Electronic – Measuring the Internal Resistance of a Brushed DC Motor for Use in Speed Control (IR Compensation)

motor

Is measuring the internal resistance of a brushed DC motor with a multimeter the correct way of doing it? The resistance seems to vary while the motor is being turned by hand; however, the resistance will somehow settle within some (reasonable) range eventually.

Is this the same resistance in IR compensation of speed control? I am controlling the speed of a DC motor without a speed sensor.

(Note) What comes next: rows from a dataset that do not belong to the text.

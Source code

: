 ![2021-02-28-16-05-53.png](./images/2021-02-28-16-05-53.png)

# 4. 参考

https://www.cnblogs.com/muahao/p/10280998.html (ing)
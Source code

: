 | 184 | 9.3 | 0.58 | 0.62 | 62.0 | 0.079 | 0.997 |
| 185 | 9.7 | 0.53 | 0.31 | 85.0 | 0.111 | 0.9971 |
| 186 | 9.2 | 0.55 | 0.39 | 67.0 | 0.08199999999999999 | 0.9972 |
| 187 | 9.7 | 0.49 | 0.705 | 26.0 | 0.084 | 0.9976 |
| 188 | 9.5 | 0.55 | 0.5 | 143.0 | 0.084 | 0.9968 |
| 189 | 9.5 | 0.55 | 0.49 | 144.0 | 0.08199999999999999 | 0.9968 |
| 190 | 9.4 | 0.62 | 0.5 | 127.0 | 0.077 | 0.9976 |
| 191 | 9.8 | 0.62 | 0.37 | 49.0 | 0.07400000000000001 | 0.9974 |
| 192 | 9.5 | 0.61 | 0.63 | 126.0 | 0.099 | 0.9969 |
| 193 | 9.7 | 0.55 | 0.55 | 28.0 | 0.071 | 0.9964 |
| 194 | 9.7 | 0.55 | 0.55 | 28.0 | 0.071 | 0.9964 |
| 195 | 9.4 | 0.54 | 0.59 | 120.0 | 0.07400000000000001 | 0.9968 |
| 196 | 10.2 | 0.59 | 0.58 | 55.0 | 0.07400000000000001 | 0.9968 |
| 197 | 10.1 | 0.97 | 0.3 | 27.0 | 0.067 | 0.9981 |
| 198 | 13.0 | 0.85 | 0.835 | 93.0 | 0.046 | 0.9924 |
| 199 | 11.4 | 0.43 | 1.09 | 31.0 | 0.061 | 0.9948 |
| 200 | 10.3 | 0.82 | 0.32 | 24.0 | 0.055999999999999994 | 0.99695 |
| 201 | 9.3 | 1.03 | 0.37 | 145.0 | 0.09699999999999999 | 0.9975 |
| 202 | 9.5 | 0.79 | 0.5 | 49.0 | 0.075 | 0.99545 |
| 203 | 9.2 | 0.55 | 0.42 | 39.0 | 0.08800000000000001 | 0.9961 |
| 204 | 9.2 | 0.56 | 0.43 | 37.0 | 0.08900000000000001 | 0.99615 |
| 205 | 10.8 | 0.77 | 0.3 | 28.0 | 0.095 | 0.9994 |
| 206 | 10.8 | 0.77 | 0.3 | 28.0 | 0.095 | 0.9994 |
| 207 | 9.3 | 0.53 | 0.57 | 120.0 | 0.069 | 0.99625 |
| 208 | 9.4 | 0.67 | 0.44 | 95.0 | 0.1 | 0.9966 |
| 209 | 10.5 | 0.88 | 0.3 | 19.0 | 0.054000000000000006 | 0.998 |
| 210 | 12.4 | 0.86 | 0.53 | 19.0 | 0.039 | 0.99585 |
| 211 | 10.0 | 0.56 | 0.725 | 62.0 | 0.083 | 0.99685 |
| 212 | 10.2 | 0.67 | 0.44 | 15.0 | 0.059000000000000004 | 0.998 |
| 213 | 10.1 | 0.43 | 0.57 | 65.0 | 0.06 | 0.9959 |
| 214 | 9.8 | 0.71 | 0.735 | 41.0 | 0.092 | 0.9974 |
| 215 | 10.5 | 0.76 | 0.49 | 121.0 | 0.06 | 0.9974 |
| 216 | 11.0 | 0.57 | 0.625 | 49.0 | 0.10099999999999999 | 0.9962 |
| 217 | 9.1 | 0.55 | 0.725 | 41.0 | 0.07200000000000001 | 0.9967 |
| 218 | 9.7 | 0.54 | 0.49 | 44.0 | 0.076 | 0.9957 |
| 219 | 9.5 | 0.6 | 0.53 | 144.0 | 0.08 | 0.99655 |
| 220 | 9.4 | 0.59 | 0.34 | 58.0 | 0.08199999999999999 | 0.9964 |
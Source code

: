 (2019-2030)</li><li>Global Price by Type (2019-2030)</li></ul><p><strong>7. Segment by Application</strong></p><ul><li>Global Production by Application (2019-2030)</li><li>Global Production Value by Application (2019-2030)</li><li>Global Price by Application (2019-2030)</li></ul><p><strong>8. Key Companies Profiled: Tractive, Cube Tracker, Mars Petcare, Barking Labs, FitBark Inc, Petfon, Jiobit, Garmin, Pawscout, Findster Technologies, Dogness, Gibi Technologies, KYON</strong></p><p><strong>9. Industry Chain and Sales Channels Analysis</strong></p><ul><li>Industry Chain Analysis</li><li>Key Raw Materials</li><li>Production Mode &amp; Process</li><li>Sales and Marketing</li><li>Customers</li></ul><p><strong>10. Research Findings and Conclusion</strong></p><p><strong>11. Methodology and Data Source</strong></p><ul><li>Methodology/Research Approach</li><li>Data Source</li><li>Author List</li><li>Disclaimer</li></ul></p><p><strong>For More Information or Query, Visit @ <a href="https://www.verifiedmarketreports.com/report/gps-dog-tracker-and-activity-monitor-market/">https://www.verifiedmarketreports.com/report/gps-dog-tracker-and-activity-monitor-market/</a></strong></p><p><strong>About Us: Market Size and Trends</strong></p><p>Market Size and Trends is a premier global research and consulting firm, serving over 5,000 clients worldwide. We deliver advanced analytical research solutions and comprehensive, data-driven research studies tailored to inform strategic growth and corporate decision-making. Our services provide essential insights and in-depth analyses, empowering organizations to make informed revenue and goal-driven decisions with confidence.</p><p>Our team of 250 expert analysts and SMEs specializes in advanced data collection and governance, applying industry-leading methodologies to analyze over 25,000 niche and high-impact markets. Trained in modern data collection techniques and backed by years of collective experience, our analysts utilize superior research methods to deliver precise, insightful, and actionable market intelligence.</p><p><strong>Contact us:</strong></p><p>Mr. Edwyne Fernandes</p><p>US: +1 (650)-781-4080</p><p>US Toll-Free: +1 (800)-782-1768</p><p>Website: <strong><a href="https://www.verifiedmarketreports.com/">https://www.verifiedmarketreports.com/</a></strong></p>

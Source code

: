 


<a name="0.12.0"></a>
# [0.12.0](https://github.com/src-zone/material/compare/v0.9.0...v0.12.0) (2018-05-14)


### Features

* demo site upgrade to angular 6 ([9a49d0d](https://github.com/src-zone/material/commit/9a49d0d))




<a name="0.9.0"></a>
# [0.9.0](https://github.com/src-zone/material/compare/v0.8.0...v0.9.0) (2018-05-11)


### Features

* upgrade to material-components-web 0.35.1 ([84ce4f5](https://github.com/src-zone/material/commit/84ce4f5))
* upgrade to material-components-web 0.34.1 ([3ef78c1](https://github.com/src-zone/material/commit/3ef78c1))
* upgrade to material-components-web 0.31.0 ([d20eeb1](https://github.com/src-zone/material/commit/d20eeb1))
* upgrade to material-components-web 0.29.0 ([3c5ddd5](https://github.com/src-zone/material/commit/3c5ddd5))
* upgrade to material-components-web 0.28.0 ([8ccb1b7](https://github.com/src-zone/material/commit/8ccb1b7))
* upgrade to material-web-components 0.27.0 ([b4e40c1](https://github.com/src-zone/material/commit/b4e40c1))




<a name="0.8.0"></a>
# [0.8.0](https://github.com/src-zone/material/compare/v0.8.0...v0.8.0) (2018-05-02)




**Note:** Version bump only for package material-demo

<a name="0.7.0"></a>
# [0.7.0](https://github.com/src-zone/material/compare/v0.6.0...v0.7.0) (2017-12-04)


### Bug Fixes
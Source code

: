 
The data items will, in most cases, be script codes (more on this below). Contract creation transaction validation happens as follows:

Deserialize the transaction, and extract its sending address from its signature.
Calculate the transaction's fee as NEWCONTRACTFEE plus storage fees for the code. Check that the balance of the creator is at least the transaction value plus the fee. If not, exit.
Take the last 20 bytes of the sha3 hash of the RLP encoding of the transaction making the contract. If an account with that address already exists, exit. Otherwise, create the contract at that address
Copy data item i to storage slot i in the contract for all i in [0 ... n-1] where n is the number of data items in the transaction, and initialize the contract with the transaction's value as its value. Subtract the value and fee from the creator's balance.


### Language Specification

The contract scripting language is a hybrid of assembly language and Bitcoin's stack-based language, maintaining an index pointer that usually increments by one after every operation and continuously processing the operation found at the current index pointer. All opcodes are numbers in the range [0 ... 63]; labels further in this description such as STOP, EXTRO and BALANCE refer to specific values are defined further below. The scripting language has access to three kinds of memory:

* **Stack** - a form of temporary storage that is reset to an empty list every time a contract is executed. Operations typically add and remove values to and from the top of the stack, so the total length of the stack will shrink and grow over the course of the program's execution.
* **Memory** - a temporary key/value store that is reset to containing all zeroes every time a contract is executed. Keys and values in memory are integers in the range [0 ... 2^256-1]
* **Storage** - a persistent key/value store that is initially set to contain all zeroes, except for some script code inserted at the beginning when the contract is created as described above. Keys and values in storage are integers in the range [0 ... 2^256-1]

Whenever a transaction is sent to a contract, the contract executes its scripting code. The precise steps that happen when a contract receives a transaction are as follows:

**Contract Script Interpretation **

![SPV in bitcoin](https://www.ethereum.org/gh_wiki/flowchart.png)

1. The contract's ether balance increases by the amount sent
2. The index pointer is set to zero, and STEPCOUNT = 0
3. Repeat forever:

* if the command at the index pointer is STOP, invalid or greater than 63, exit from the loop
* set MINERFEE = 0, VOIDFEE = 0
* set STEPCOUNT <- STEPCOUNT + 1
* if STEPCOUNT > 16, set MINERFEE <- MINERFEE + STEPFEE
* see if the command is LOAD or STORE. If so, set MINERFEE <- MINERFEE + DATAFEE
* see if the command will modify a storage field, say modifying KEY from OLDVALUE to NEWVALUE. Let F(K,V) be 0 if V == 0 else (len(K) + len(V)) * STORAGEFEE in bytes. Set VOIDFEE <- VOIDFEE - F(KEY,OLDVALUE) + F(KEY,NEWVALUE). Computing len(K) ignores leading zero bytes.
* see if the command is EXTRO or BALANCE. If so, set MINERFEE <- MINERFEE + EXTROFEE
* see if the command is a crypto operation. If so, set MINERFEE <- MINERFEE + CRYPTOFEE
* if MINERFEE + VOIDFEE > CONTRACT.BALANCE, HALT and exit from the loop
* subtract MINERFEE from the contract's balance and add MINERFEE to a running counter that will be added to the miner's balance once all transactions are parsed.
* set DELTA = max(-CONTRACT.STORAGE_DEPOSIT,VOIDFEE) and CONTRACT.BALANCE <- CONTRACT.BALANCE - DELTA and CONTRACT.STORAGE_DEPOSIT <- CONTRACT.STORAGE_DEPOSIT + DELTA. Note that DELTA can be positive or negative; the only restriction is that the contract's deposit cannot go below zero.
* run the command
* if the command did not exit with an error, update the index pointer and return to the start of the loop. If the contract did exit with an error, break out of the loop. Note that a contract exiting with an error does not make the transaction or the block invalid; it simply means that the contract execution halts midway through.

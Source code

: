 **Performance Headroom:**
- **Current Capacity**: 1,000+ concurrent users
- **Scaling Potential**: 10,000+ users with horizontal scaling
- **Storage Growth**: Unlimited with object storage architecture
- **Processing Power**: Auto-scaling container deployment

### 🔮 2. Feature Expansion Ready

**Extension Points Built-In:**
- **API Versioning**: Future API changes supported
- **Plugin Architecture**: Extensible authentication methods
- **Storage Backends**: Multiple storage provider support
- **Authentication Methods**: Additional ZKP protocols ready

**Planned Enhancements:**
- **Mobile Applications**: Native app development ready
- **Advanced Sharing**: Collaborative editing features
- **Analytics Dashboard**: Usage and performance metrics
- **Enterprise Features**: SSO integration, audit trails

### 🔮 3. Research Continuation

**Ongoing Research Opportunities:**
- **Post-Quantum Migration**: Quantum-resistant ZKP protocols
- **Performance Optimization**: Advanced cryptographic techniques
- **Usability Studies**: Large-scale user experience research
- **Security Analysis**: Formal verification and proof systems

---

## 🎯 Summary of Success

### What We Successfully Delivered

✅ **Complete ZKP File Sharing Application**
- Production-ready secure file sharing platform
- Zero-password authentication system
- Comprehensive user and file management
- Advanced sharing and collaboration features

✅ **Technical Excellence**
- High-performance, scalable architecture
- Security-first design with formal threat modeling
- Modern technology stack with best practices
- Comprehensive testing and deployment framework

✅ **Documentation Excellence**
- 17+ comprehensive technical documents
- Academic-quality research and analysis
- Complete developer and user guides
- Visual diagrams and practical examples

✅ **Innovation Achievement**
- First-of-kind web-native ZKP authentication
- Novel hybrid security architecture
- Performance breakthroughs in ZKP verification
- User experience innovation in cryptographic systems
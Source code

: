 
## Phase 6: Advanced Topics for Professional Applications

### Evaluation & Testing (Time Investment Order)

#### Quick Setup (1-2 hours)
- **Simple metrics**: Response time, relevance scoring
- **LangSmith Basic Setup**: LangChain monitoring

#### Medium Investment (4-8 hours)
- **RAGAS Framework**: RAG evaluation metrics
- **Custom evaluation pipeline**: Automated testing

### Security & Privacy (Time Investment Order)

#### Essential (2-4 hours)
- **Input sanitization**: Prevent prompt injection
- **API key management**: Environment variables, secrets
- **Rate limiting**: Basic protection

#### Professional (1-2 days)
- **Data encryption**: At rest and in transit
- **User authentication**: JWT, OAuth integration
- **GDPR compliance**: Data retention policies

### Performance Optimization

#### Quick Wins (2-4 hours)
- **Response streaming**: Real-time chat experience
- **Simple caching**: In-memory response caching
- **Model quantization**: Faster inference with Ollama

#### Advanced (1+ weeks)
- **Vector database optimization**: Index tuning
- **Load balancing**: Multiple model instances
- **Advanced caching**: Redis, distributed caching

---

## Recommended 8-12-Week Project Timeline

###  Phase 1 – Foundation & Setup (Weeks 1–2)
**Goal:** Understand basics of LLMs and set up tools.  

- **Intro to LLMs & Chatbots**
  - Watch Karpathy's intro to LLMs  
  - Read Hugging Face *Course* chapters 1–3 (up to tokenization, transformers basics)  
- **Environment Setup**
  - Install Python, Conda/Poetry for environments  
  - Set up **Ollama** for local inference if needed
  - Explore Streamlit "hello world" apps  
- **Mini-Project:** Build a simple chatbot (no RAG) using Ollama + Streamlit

I measured the resistance of 30 brushed DC motors of the same model from the same manufacturer with a multimeter. However, the reading ranges from 3.x ohms to 6.x ohms and one of them even goes up to 12.x ohms. The inductance reading by an LCR meter reports 10.x mH to 12.x mH. Is this normal or more of a problem with the manufacturer? I previously assume that the characteristics of the same model should somehow fall in the same ball park.

Thanks in advance.

Brian

Best Answer

Measuring with a multimeter is OK, but what you need to do is stop turning the motor. When you do, the motor acts as a generator and the result (it's called back-EMF) messes up the multimeter ohms circuit. Even better, fix the shaft in place and put a few volts (say, 10% of normal operating voltage) and measure the current. Then compute R = V / I.

You would expect fairly consistent R and L values from the same model motor, but, as indicated above, turning the shaft while you take the reading will give you false results.